What the task asks >> Retype each record exactly, please. Skip none.

++++ Supplied entries

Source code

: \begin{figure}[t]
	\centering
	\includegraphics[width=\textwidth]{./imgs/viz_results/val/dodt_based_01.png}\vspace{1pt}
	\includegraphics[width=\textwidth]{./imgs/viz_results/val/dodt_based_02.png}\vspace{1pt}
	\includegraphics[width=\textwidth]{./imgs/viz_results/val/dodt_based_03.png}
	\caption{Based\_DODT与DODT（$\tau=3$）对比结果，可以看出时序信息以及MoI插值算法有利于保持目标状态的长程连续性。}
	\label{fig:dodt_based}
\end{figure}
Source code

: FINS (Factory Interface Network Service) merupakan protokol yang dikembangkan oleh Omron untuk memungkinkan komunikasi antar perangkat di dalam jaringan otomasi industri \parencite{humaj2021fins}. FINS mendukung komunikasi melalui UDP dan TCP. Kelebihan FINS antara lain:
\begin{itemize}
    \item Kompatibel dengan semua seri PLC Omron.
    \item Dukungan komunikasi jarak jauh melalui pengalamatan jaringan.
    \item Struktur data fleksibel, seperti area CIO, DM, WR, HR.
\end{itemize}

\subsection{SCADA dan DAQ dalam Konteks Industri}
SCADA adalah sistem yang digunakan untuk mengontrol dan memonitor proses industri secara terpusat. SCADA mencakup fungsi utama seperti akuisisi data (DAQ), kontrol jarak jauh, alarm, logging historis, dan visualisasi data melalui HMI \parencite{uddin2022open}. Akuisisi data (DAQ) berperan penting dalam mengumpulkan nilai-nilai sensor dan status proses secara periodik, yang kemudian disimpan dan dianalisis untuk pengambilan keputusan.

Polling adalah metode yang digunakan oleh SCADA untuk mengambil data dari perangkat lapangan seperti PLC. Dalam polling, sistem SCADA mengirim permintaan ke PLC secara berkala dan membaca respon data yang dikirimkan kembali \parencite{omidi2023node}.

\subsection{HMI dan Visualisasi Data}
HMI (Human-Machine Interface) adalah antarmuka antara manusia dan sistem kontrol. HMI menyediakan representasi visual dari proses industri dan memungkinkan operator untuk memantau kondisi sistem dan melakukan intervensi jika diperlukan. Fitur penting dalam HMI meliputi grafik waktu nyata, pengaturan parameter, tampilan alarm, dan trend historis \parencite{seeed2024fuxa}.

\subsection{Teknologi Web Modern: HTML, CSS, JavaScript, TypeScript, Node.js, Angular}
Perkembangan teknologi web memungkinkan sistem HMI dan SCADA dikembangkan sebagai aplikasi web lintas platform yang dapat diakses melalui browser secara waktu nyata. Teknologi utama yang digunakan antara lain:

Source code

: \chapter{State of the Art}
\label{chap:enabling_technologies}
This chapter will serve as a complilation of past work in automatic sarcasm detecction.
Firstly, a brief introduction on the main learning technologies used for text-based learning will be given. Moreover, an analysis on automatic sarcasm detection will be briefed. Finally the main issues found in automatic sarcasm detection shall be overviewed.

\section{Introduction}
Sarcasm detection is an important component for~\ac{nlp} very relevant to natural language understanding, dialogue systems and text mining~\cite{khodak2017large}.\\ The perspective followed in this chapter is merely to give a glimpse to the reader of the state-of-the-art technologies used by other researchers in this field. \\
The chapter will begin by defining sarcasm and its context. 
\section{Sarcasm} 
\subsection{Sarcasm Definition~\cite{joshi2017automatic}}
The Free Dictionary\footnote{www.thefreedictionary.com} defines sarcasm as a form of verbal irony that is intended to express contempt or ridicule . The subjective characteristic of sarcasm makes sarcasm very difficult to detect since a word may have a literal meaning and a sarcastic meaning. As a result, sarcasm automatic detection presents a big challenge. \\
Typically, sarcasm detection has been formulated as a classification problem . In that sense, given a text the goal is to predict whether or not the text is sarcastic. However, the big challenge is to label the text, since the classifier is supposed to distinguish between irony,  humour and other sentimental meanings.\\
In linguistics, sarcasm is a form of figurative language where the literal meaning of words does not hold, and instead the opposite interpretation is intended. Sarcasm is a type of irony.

++++++++

Result >>
Source code

: \begin{figure}[t]
	\centering
	\includegraphics[width=\textwidth]{./imgs/viz_results/val/dodt_based_01.png}\vspace{1pt}
	\includegraphics[width=\textwidth]{./imgs/viz_results/val/dodt_based_02.png}\vspace{1pt}
	\includegraphics[width=\textwidth]{./imgs/viz_results/val/dodt_based_03.png}
	\caption{Based\_DODT与DODT（$\tau=3$）对比结果，可以看出时序信息以及MoI插值算法有利于保持目标状态的长程连续性。}
	\label{fig:dodt_based}
\end{figure}
Source code

: FINS (Factory Interface Network Service) merupakan protokol yang dikembangkan oleh Omron untuk memungkinkan komunikasi antar perangkat di dalam jaringan otomasi industri \parencite{humaj2021fins}. FINS mendukung komunikasi melalui UDP dan TCP. Kelebihan FINS antara lain:
\begin{itemize}
    \item Kompatibel dengan semua seri PLC Omron.
    \item Dukungan komunikasi jarak jauh melalui pengalamatan jaringan.
    \item Struktur data fleksibel, seperti area CIO, DM, WR, HR.
\end{itemize}

\subsection{SCADA dan DAQ dalam Konteks Industri}
SCADA adalah sistem yang digunakan untuk mengontrol dan memonitor proses industri secara terpusat. SCADA mencakup fungsi utama seperti akuisisi data (DAQ), kontrol jarak jauh, alarm, logging historis, dan visualisasi data melalui HMI \parencite{uddin2022open}. Akuisisi data (DAQ) berperan penting dalam mengumpulkan nilai-nilai sensor dan status proses secara periodik, yang kemudian disimpan dan dianalisis untuk pengambilan keputusan.

Polling adalah metode yang digunakan oleh SCADA untuk mengambil data dari perangkat lapangan seperti PLC. Dalam polling, sistem SCADA mengirim permintaan ke PLC secara berkala dan membaca respon data yang dikirimkan kembali \parencite{omidi2023node}.

\subsection{HMI dan Visualisasi Data}
HMI (Human-Machine Interface) adalah antarmuka antara manusia dan sistem kontrol. HMI menyediakan representasi visual dari proses industri dan memungkinkan operator untuk memantau kondisi sistem dan melakukan intervensi jika diperlukan. Fitur penting dalam HMI meliputi grafik waktu nyata, pengaturan parameter, tampilan alarm, dan trend historis \parencite{seeed2024fuxa}.

\subsection{Teknologi Web Modern: HTML, CSS, JavaScript, TypeScript, Node.js, Angular}
Perkembangan teknologi web memungkinkan sistem HMI dan SCADA dikembangkan sebagai aplikasi web lintas platform yang dapat diakses melalui browser secara waktu nyata. Teknologi utama yang digunakan antara lain:

Source code

: \chapter{State of the Art}
\label{chap:enabling_technologies}
This chapter will serve as a complilation of past work in automatic sarcasm detecction.
Firstly, a brief introduction on the main learning technologies used for text-based learning will be given. Moreover, an analysis on automatic sarcasm detection will be briefed. Finally the main issues found in automatic sarcasm detection shall be overviewed.

\section{Introduction}
Sarcasm detection is an important component for~\ac{nlp} very relevant to natural language understanding, dialogue systems and text mining~\cite{khodak2017large}.\\ The perspective followed in this chapter is merely to give a glimpse to the reader of the state-of-the-art technologies used by other researchers in this field. \\
The chapter will begin by defining sarcasm and its context. 
\section{Sarcasm} 
\subsection{Sarcasm Definition~\cite{joshi2017automatic}}
The Free Dictionary\footnote{www.thefreedictionary.com} defines sarcasm as a form of verbal irony that is intended to express contempt or ridicule . The subjective characteristic of sarcasm makes sarcasm very difficult to detect since a word may have a literal meaning and a sarcastic meaning. As a result, sarcasm automatic detection presents a big challenge. \\
Typically, sarcasm detection has been formulated as a classification problem . In that sense, given a text the goal is to predict whether or not the text is sarcastic. However, the big challenge is to label the text, since the classifier is supposed to distinguish between irony,  humour and other sentimental meanings.\\
In linguistics, sarcasm is a form of figurative language where the literal meaning of words does not hold, and instead the opposite interpretation is intended. Sarcasm is a type of irony.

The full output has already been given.